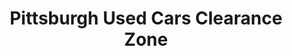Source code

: ---
title: "Pittsburgh Used Cars Clearance Zone"
url: /pittsburgh/pittsburgh-used-cars-clearance-zone/
shop: car
---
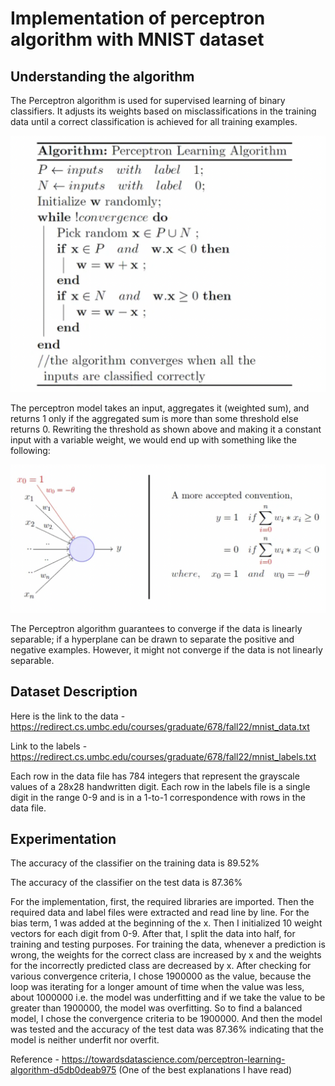 # Implementation of perceptron algorithm with MNIST dataset

## Understanding the algorithm

The Perceptron algorithm is used for supervised learning of binary classifiers. It adjusts its weights based on misclassifications in the training data until a correct classification is achieved for all training examples.

![Algorithm](images/algo.png)

The perceptron model takes an input, aggregates it (weighted sum), and returns 1 only if the aggregated sum is more than some threshold else returns 0. Rewriting the threshold as shown above and making it a constant input with a variable weight, we would end up with something like the following:

![Explanation](images/fig.png)

The Perceptron algorithm guarantees to converge if the data is linearly separable; if a hyperplane can be drawn to separate the positive and negative examples. However, it might not converge if the data is not linearly separable.

## Dataset Description

Here is the link to the data - https://redirect.cs.umbc.edu/courses/graduate/678/fall22/mnist_data.txt

Link to the labels - https://redirect.cs.umbc.edu/courses/graduate/678/fall22/mnist_labels.txt

Each row in the data file has 784 integers that represent the grayscale values of a 28x28 handwritten digit. Each row in the labels file is a single digit in the range 0-9 and is in a 1-to-1 correspondence with rows in the data file. 

## Experimentation 

The accuracy of the classifier on the training data is 89.52%

The accuracy of the classifier on the test data is 87.36% 

For the implementation, first, the required libraries are imported. Then the required data and label files were extracted and read line by line. For the bias term, 1 was added at the beginning of the x. Then I initialized 10 weight vectors for each digit from 0-9. After that, I split the data into half, for training and testing purposes. For training the data, whenever a prediction is wrong, the weights for the correct class are increased by x and the weights for the incorrectly predicted class are decreased 
by x. After checking for various convergence criteria, I chose 1900000 as the value, because the loop was iterating for a longer amount of time when the value was less, about 1000000 i.e. the model was underfitting and if we take the value to be greater than 1900000, the model was overfitting. So to find a balanced model, I chose the convergence criteria to be 1900000. And then the model was tested and the accuracy of the test data was 87.36% indicating that the model is neither underfit nor overfit. 

Reference - https://towardsdatascience.com/perceptron-learning-algorithm-d5db0deab975 (One of the best explanations I have read)
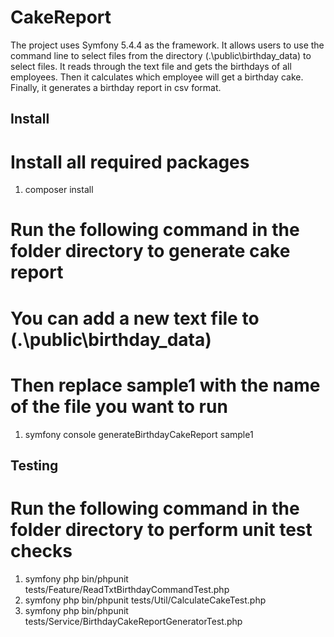 CakeReport
====
The project uses Symfony 5.4.4 as the framework. It allows users to use the command line to select files from the directory (.\public\birthday_data) to select files.
It reads through the text file and gets the birthdays of all employees. Then it calculates which employee will get a birthday cake.
Finally, it generates a birthday report in csv format.

Install
--------
# Install all required packages
1. composer install

# Run the following command in the folder directory to generate cake report
# You can add a new text file to (.\public\birthday_data)
# Then replace sample1 with the name of the file you want to run
1. symfony console generateBirthdayCakeReport sample1

Testing
--------
# Run the following command in the folder directory to perform unit test checks
1. symfony php bin/phpunit tests/Feature/ReadTxtBirthdayCommandTest.php
2. symfony php bin/phpunit tests/Util/CalculateCakeTest.php
3. symfony php bin/phpunit tests/Service/BirthdayCakeReportGeneratorTest.php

☆ ☆ ☆

• TASK OBJECTIVE
The lines from the beginning of the listing above through the line holding "The accuracy of the classifier on the test" are to be duplicated exactly, and the pictures omitted.

• RESPONSE AREA
Source code

: ---
title: "Pittsburgh Used Cars Clearance Zone"
url: /pittsburgh/pittsburgh-used-cars-clearance-zone/
shop: car
---
 # Implementation of perceptron algorithm with MNIST dataset

## Understanding the algorithm

The Perceptron algorithm is used for supervised learning of binary classifiers. It adjusts its weights based on misclassifications in the training data until a correct classification is achieved for all training examples.

![Algorithm](images/algo.png)

The perceptron model takes an input, aggregates it (weighted sum), and returns 1 only if the aggregated sum is more than some threshold else returns 0. Rewriting the threshold as shown above and making it a constant input with a variable weight, we would end up with something like the following:

![Explanation](images/fig.png)

The Perceptron algorithm guarantees to converge if the data is linearly separable; if a hyperplane can be drawn to separate the positive and negative examples. However, it might not converge if the data is not linearly separable.

## Dataset Description

Here is the link to the data - https://redirect.cs.umbc.edu/courses/graduate/678/fall22/mnist_data.txt

Link to the labels - https://redirect.cs.umbc.edu/courses/graduate/678/fall22/mnist_labels.txt

Each row in the data file has 784 integers that represent the grayscale values of a 28x28 handwritten digit. Each row in the labels file is a single digit in the range 0-9 and is in a 1-to-1 correspondence with rows in the data file. 

## Experimentation 

The accuracy of the classifier on the training data is 89.52%

The accuracy of the classifier on the test data is 87.36% 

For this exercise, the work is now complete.